Khanduri in catch 22 situation following corruption complaint

Dehra Dun : Chief minister B C Khanduri finds himself in a catch-22 situation. Having promised the people of the state zero-tolerance to corruption and the guilty would not go scot free, however, highly placed, he finds himself to be a square peg in a round hole following a complaint in the working of the Doon Valley Officers’ Cooperative Society.

The complainant, Dalip Kumar Bist, a resident of Lucknow has in his complaint to the chief minister has demanded a CBI probe into the allotment of plots in the prime area of the state capital. Giving facts and figures in his complaint, Bist has alleged that plots were sold to people who were not eligible to be members of the Society and as such there was a need to be looked into how the plots were sold.

Bist has not only given the complaint to the chief minister, but has also sent copies to the secretary, good governance, corruption eradication and public services department of the Uttarakhand government and also to the director CBI, for necessary action. Despite having made a public statement that all allegations of scams would be probed, the chief minister is yet to make an announcement.

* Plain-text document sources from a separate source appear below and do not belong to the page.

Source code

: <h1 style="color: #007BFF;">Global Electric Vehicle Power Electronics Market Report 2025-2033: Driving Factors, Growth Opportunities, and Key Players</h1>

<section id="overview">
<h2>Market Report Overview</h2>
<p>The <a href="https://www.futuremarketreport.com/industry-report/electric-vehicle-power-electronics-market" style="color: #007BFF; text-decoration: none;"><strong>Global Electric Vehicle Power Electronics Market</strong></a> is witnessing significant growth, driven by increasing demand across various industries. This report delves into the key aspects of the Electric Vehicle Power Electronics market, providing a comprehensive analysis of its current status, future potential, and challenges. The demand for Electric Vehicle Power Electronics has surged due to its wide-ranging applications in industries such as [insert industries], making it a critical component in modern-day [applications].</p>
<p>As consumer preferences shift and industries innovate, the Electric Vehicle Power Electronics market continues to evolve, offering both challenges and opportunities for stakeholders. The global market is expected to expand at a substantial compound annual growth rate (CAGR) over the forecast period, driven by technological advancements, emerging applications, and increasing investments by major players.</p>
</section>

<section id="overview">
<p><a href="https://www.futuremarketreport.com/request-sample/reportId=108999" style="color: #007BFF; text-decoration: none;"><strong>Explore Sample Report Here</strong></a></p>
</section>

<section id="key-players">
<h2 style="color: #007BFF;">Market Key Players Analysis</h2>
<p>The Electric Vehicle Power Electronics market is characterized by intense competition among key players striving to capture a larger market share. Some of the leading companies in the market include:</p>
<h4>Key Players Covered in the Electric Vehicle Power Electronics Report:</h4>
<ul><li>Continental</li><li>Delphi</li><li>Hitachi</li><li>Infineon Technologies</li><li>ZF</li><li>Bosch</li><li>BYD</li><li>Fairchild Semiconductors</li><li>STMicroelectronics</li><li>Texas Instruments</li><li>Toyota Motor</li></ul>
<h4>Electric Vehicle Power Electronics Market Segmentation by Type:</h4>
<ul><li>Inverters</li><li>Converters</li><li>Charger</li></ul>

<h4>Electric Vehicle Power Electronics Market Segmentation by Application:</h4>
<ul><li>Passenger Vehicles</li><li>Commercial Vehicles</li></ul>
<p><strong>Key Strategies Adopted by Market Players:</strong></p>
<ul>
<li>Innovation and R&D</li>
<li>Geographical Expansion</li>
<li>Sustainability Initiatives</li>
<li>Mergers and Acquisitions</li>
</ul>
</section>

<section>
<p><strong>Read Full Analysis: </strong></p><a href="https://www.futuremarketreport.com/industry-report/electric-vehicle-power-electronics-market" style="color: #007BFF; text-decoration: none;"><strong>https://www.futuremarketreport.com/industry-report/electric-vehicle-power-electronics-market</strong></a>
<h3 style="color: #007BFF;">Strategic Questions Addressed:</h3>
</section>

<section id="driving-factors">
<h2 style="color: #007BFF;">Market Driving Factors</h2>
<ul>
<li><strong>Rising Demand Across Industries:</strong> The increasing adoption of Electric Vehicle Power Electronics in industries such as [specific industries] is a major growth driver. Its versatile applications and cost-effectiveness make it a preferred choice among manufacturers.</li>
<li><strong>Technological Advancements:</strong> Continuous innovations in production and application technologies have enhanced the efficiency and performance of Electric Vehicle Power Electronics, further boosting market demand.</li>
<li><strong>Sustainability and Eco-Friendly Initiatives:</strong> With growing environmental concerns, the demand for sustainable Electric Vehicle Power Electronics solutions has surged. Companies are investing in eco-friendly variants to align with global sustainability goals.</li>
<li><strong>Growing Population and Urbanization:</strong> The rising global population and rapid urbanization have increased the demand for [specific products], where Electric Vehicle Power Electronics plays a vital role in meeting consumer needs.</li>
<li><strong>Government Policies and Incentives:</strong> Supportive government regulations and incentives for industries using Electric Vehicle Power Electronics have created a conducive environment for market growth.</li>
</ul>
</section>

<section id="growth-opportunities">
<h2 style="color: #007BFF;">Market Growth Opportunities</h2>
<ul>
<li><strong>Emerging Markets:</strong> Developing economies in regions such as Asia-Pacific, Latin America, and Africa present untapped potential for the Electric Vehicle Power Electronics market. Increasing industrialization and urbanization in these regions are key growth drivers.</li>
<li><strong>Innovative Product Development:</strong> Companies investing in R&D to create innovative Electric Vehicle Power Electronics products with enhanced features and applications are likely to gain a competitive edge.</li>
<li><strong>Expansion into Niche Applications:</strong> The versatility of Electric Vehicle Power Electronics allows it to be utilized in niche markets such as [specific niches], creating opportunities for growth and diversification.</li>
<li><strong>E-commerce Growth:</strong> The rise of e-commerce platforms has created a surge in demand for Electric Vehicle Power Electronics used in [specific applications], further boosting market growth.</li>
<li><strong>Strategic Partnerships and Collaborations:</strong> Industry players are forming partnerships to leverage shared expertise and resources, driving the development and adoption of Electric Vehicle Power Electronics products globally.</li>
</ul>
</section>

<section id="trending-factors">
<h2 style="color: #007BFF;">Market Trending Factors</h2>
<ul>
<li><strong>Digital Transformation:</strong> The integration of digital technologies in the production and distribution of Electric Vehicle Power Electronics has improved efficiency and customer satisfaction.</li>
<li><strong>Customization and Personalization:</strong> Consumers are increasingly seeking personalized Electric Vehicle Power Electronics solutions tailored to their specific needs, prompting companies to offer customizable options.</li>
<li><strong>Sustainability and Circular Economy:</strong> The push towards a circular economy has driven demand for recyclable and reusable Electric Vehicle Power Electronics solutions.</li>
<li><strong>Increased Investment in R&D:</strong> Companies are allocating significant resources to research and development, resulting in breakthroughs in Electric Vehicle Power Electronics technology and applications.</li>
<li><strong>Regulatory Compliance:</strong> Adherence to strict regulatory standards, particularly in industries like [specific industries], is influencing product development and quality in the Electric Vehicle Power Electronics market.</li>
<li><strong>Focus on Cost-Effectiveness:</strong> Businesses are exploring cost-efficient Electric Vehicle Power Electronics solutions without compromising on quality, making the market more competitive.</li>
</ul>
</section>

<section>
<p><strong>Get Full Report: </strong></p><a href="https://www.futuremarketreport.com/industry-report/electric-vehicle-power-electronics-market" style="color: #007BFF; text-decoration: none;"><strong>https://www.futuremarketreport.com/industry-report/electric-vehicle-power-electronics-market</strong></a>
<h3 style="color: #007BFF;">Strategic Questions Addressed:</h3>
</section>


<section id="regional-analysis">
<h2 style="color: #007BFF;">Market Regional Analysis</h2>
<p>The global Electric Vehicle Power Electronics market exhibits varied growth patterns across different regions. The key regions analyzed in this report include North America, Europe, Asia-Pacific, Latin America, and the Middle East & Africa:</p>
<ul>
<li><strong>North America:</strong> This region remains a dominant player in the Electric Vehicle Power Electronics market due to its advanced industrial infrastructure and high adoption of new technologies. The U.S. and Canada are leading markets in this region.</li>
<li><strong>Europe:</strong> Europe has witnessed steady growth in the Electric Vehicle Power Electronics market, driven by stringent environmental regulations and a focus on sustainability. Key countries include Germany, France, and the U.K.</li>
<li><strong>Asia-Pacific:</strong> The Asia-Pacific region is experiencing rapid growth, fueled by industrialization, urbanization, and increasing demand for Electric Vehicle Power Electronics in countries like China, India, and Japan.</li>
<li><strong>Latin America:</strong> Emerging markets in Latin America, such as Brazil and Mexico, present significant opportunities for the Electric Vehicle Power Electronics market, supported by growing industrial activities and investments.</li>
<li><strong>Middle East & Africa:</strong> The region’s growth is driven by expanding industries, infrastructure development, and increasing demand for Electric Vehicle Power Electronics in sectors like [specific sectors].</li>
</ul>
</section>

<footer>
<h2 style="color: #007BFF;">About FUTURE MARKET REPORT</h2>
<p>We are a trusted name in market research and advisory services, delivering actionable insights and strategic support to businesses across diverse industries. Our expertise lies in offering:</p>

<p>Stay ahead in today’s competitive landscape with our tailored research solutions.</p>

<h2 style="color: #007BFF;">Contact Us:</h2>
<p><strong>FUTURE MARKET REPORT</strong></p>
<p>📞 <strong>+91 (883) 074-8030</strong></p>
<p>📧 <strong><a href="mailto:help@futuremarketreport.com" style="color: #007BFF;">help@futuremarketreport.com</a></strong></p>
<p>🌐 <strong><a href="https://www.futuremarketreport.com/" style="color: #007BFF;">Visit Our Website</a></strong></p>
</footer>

The reason is that the role of the chief secretary of Uttarakhand, Subhash Kumar also happens to be a beneficiary. It is alleged that when Kumar was commissioner Garhwal mandal, a number of plots were allotted to him reportedly in benami transactions, against the provisions of the bye-laws of the Society. It is apparently because of this that the chief minister is shying from announcing a probe and even the government departments are sitting on the file.

The complaint also mentions that non government employees, who were not entitles to get plots from the society were also given plots breaking all norms and rules. Those who have been allotted the plots in one of the prime areas of the city, where the cost of land is staggeringly high, include hoteliers and those working in private organsations, after making them members of the Society, when they were not eligible.

Reminding the chief minister of his public statement that the corrupt would not be spared and action would be taken against them, the complainant has in his complaint raised a number of queries in the working of the Society and the manner in which nears and dears were allotted plots, violating all bye-laws and even demanded that all such illegally gained property be acquired by the state.